Dataset records:
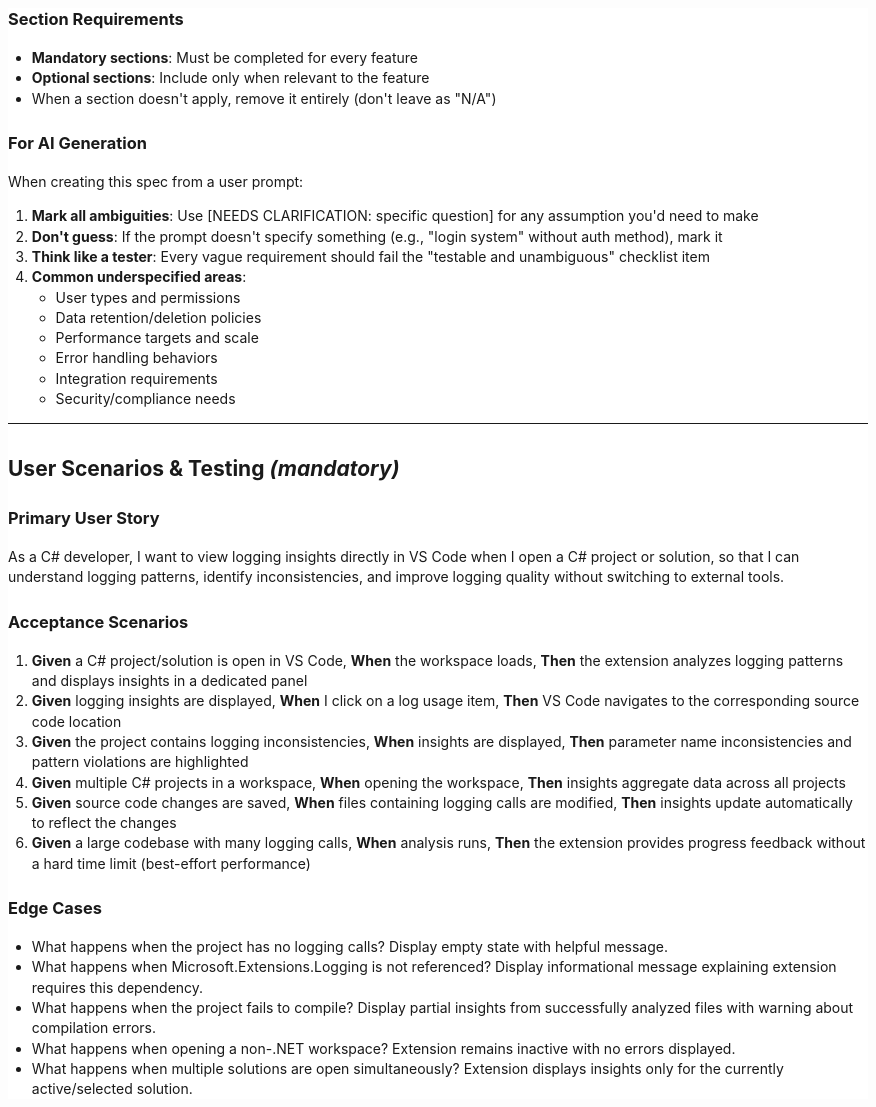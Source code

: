 ### Section Requirements
- **Mandatory sections**: Must be completed for every feature
- **Optional sections**: Include only when relevant to the feature
- When a section doesn't apply, remove it entirely (don't leave as "N/A")

### For AI Generation
When creating this spec from a user prompt:
1. **Mark all ambiguities**: Use [NEEDS CLARIFICATION: specific question] for any assumption you'd need to make
2. **Don't guess**: If the prompt doesn't specify something (e.g., "login system" without auth method), mark it
3. **Think like a tester**: Every vague requirement should fail the "testable and unambiguous" checklist item
4. **Common underspecified areas**:
   - User types and permissions
   - Data retention/deletion policies
   - Performance targets and scale
   - Error handling behaviors
   - Integration requirements
   - Security/compliance needs

---

## User Scenarios & Testing *(mandatory)*

### Primary User Story
As a C# developer, I want to view logging insights directly in VS Code when I open a C# project or solution, so that I can understand logging patterns, identify inconsistencies, and improve logging quality without switching to external tools.

### Acceptance Scenarios
1. **Given** a C# project/solution is open in VS Code, **When** the workspace loads, **Then** the extension analyzes logging patterns and displays insights in a dedicated panel
2. **Given** logging insights are displayed, **When** I click on a log usage item, **Then** VS Code navigates to the corresponding source code location
3. **Given** the project contains logging inconsistencies, **When** insights are displayed, **Then** parameter name inconsistencies and pattern violations are highlighted
4. **Given** multiple C# projects in a workspace, **When** opening the workspace, **Then** insights aggregate data across all projects
5. **Given** source code changes are saved, **When** files containing logging calls are modified, **Then** insights update automatically to reflect the changes
6. **Given** a large codebase with many logging calls, **When** analysis runs, **Then** the extension provides progress feedback without a hard time limit (best-effort performance)

### Edge Cases
- What happens when the project has no logging calls? Display empty state with helpful message.
- What happens when Microsoft.Extensions.Logging is not referenced? Display informational message explaining extension requires this dependency.
- What happens when the project fails to compile? Display partial insights from successfully analyzed files with warning about compilation errors.
- What happens when opening a non-.NET workspace? Extension remains inactive with no errors displayed.
- What happens when multiple solutions are open simultaneously? Extension displays insights only for the currently active/selected solution.
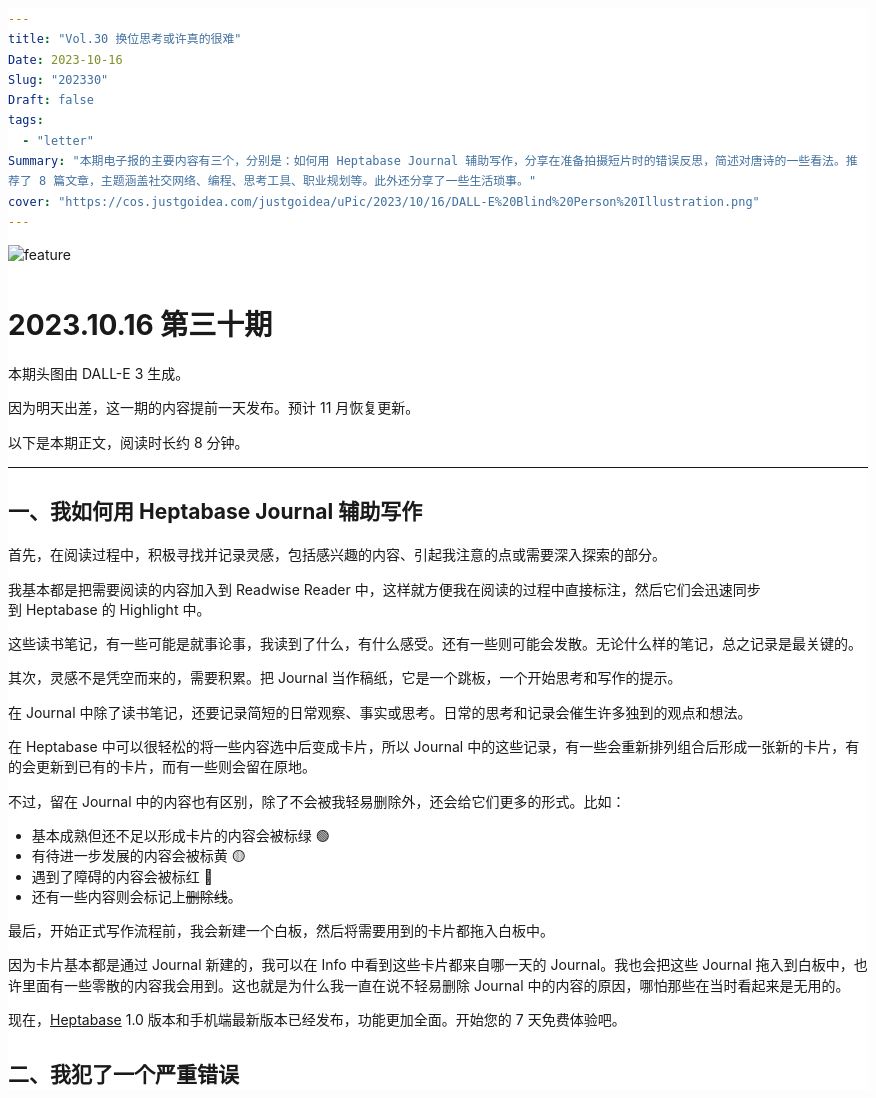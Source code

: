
 ```yaml
---
title: "Vol.30 换位思考或许真的很难"
Date: 2023-10-16
Slug: "202330"
Draft: false
tags:
  - "letter"
Summary: "本期电子报的主要内容有三个，分别是：如何用 Heptabase Journal 辅助写作，分享在准备拍摄短片时的错误反思，简述对唐诗的一些看法。推荐了 8 篇文章，主题涵盖社交网络、编程、思考工具、职业规划等。此外还分享了一些生活琐事。"
cover: "https://cos.justgoidea.com/justgoidea/uPic/2023/10/16/DALL-E%20Blind%20Person%20Illustration.png"
---
```


![feature](https://cos.justgoidea.com/justgoidea/uPic/2023/10/16/DALL-E%20Blind%20Person%20Illustration.png)

# 2023.10.16 第三十期

本期头图由 DALL-E 3 生成。

因为明天出差，这一期的内容提前一天发布。预计 11 月恢复更新。

以下是本期正文，阅读时长约 8 分钟。

---

## 一、我如何用 Heptabase Journal 辅助写作

首先，在阅读过程中，积极寻找并记录灵感，包括感兴趣的内容、引起我注意的点或需要深入探索的部分。

我基本都是把需要阅读的内容加入到 Readwise Reader 中，这样就方便我在阅读的过程中直接标注，然后它们会迅速同步到 Heptabase 的 Highlight 中。

这些读书笔记，有一些可能是就事论事，我读到了什么，有什么感受。还有一些则可能会发散。无论什么样的笔记，总之记录是最关键的。

其次，灵感不是凭空而来的，需要积累。把 Journal 当作稿纸，它是一个跳板，一个开始思考和写作的提示。

在 Journal 中除了读书笔记，还要记录简短的日常观察、事实或思考。日常的思考和记录会催生许多独到的观点和想法。

在 Heptabase 中可以很轻松的将一些内容选中后变成卡片，所以 Journal 中的这些记录，有一些会重新排列组合后形成一张新的卡片，有的会更新到已有的卡片，而有一些则会留在原地。

不过，留在 Journal 中的内容也有区别，除了不会被我轻易删除外，还会给它们更多的形式。比如：

- 基本成熟但还不足以形成卡片的内容会被标绿 🟢
- 有待进一步发展的内容会被标黄 🟡
- 遇到了障碍的内容会被标红 🔴
- 还有一些内容则会标记上~~删除线~~。

最后，开始正式写作流程前，我会新建一个白板，然后将需要用到的卡片都拖入白板中。

因为卡片基本都是通过 Journal 新建的，我可以在 Info 中看到这些卡片都来自哪一天的 Journal。我也会把这些 Journal 拖入到白板中，也许里面有一些零散的内容我会用到。这也就是为什么我一直在说不轻易删除 Journal 中的内容的原因，哪怕那些在当时看起来是无用的。

现在，[Heptabase](https://get.heptabase.com/e5gpan4sa29n) 1.0 版本和手机端最新版本已经发布，功能更加全面。开始您的 7 天免费体验吧。

## 二、我犯了一个严重错误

▸ **Work required**
The expected answer is a copy of every line in the entries that holds the word "displayed".

▸ **Reply**
2. **Given** logging insights are displayed, **When** I click on a log usage item, **Then** VS Code navigates to the corresponding source code location
3. **Given** the project contains logging inconsistencies, **When** insights are displayed, **Then** parameter name inconsistencies and pattern violations are highlighted
- What happens when opening a non-.NET workspace? Extension remains inactive with no errors displayed.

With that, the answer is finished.